(Records contained in a dataset)
■ ■ ■ ■ ■ ■ ■

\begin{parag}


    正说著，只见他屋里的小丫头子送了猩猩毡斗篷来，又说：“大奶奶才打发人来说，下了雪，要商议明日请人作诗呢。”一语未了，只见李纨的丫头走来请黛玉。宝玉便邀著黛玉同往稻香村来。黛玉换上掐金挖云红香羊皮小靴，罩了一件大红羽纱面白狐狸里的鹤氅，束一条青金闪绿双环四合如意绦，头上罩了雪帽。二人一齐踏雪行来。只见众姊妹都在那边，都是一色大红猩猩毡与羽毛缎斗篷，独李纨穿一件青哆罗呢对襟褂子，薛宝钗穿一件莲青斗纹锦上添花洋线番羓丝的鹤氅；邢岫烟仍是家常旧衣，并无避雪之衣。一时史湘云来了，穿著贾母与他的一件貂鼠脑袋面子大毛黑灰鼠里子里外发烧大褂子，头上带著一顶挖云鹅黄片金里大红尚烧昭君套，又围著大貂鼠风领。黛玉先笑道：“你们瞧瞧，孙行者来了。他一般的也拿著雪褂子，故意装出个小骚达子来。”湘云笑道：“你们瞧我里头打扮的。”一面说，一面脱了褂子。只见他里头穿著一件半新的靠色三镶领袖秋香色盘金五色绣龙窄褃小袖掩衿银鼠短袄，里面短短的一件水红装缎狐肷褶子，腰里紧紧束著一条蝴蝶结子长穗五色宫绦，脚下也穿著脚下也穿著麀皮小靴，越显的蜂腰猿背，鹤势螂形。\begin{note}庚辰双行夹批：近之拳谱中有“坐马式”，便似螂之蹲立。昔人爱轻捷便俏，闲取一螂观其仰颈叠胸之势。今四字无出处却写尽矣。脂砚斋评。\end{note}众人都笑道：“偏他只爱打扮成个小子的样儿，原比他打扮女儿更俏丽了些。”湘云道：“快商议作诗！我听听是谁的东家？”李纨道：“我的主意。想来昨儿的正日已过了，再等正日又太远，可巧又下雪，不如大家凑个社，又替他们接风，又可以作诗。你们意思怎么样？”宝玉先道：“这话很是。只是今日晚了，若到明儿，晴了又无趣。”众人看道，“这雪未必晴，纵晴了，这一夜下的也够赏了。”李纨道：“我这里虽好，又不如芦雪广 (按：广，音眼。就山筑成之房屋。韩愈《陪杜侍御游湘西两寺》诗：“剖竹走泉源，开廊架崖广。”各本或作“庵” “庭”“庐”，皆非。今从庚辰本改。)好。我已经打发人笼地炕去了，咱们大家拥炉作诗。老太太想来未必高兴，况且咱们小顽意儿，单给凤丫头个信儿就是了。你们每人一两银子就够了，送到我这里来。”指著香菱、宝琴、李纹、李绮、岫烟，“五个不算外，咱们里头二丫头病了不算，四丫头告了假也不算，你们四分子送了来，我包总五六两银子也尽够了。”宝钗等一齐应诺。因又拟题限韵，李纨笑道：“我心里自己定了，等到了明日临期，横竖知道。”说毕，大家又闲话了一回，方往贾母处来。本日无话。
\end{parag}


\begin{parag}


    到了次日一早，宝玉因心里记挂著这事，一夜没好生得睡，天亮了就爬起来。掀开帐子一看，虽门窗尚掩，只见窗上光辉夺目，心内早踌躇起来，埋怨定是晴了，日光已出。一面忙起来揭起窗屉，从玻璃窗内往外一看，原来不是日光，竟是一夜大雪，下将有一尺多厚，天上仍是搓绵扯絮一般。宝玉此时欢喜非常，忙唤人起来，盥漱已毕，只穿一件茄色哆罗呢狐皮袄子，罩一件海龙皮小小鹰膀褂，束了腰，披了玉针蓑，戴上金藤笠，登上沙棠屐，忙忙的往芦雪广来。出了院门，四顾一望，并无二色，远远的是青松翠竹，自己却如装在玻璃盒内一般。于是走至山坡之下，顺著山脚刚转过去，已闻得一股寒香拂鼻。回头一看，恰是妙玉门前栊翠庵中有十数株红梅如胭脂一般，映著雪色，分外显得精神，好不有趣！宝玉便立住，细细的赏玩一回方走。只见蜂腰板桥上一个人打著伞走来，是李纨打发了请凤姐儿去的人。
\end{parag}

■ ■ ■ ■ ■ ■ ■

**Aim of the exercise**
Write an exact transcription of every entry above.

**Task output**
\begin{parag}


    正说著，只见他屋里的小丫头子送了猩猩毡斗篷来，又说：“大奶奶才打发人来说，下了雪，要商议明日请人作诗呢。”一语未了，只见李纨的丫头走来请黛玉。宝玉便邀著黛玉同往稻香村来。黛玉换上掐金挖云红香羊皮小靴，罩了一件大红羽纱面白狐狸里的鹤氅，束一条青金闪绿双环四合如意绦，头上罩了雪帽。二人一齐踏雪行来。只见众姊妹都在那边，都是一色大红猩猩毡与羽毛缎斗篷，独李纨穿一件青哆罗呢对襟褂子，薛宝钗穿一件莲青斗纹锦上添花洋线番羓丝的鹤氅；邢岫烟仍是家常旧衣，并无避雪之衣。一时史湘云来了，穿著贾母与他的一件貂鼠脑袋面子大毛黑灰鼠里子里外发烧大褂子，头上带著一顶挖云鹅黄片金里大红尚烧昭君套，又围著大貂鼠风领。黛玉先笑道：“你们瞧瞧，孙行者来了。他一般的也拿著雪褂子，故意装出个小骚达子来。”湘云笑道：“你们瞧我里头打扮的。”一面说，一面脱了褂子。只见他里头穿著一件半新的靠色三镶领袖秋香色盘金五色绣龙窄褃小袖掩衿银鼠短袄，里面短短的一件水红装缎狐肷褶子，腰里紧紧束著一条蝴蝶结子长穗五色宫绦，脚下也穿著脚下也穿著麀皮小靴，越显的蜂腰猿背，鹤势螂形。\begin{note}庚辰双行夹批：近之拳谱中有“坐马式”，便似螂之蹲立。昔人爱轻捷便俏，闲取一螂观其仰颈叠胸之势。今四字无出处却写尽矣。脂砚斋评。\end{note}众人都笑道：“偏他只爱打扮成个小子的样儿，原比他打扮女儿更俏丽了些。”湘云道：“快商议作诗！我听听是谁的东家？”李纨道：“我的主意。想来昨儿的正日已过了，再等正日又太远，可巧又下雪，不如大家凑个社，又替他们接风，又可以作诗。你们意思怎么样？”宝玉先道：“这话很是。只是今日晚了，若到明儿，晴了又无趣。”众人看道，“这雪未必晴，纵晴了，这一夜下的也够赏了。”李纨道：“我这里虽好，又不如芦雪广 (按：广，音眼。就山筑成之房屋。韩愈《陪杜侍御游湘西两寺》诗：“剖竹走泉源，开廊架崖广。”各本或作“庵” “庭”“庐”，皆非。今从庚辰本改。)好。我已经打发人笼地炕去了，咱们大家拥炉作诗。老太太想来未必高兴，况且咱们小顽意儿，单给凤丫头个信儿就是了。你们每人一两银子就够了，送到我这里来。”指著香菱、宝琴、李纹、李绮、岫烟，“五个不算外，咱们里头二丫头病了不算，四丫头告了假也不算，你们四分子送了来，我包总五六两银子也尽够了。”宝钗等一齐应诺。因又拟题限韵，李纨笑道：“我心里自己定了，等到了明日临期，横竖知道。”说毕，大家又闲话了一回，方往贾母处来。本日无话。
\end{parag}


\begin{parag}


    到了次日一早，宝玉因心里记挂著这事，一夜没好生得睡，天亮了就爬起来。掀开帐子一看，虽门窗尚掩，只见窗上光辉夺目，心内早踌躇起来，埋怨定是晴了，日光已出。一面忙起来揭起窗屉，从玻璃窗内往外一看，原来不是日光，竟是一夜大雪，下将有一尺多厚，天上仍是搓绵扯絮一般。宝玉此时欢喜非常，忙唤人起来，盥漱已毕，只穿一件茄色哆罗呢狐皮袄子，罩一件海龙皮小小鹰膀褂，束了腰，披了玉针蓑，戴上金藤笠，登上沙棠屐，忙忙的往芦雪广来。出了院门，四顾一望，并无二色，远远的是青松翠竹，自己却如装在玻璃盒内一般。于是走至山坡之下，顺著山脚刚转过去，已闻得一股寒香拂鼻。回头一看，恰是妙玉门前栊翠庵中有十数株红梅如胭脂一般，映著雪色，分外显得精神，好不有趣！宝玉便立住，细细的赏玩一回方走。只见蜂腰板桥上一个人打著伞走来，是李纨打发了请凤姐儿去的人。
\end{parag}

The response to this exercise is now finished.